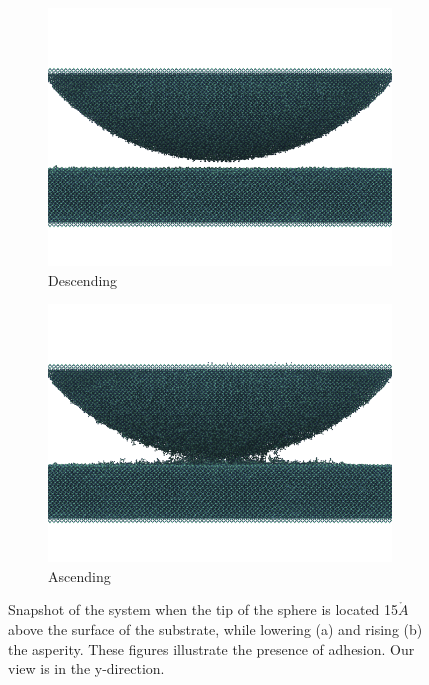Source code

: \documentclass[twoside,english]{uiofysmaster}
\begin{document}
\begin{figure}
\centering

\begin{subfigure}[b]{0.7\textwidth}
\includegraphics[width=\textwidth]{figures/hysteresis/simulationBox/sim015}
\caption{Descending}
\label{fig:adhesionLowering}
\end{subfigure}

\begin{subfigure}[b]{0.7\textwidth}
\includegraphics[width=\textwidth]{figures/hysteresis/simulationBox/sim0115}
\caption{Ascending}
\label{fig:adhesionRising}
\end{subfigure}

\caption{Snapshot of the system when the tip of the sphere is located 15$\mathring{A}$ above the surface of the substrate, while lowering (a) and rising (b) the asperity. These figures illustrate the presence of adhesion. Our view is in the y-direction.}
\end{figure}
\end{document}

=== To do ===
Restate each of the entries above word for word and skip every image.

=== Final answer ===
Source code

: \documentclass[twoside,english]{uiofysmaster}
\begin{document}
\begin{figure}
\centering

\begin{subfigure}[b]{0.7\textwidth}
\includegraphics[width=\textwidth]{figures/hysteresis/simulationBox/sim015}
\caption{Descending}
\label{fig:adhesionLowering}
\end{subfigure}

\begin{subfigure}[b]{0.7\textwidth}
\includegraphics[width=\textwidth]{figures/hysteresis/simulationBox/sim0115}
\caption{Ascending}
\label{fig:adhesionRising}
\end{subfigure}

\caption{Snapshot of the system when the tip of the sphere is located 15$\mathring{A}$ above the surface of the substrate, while lowering (a) and rising (b) the asperity. These figures illustrate the presence of adhesion. Our view is in the y-direction.}
\end{figure}
\end{document}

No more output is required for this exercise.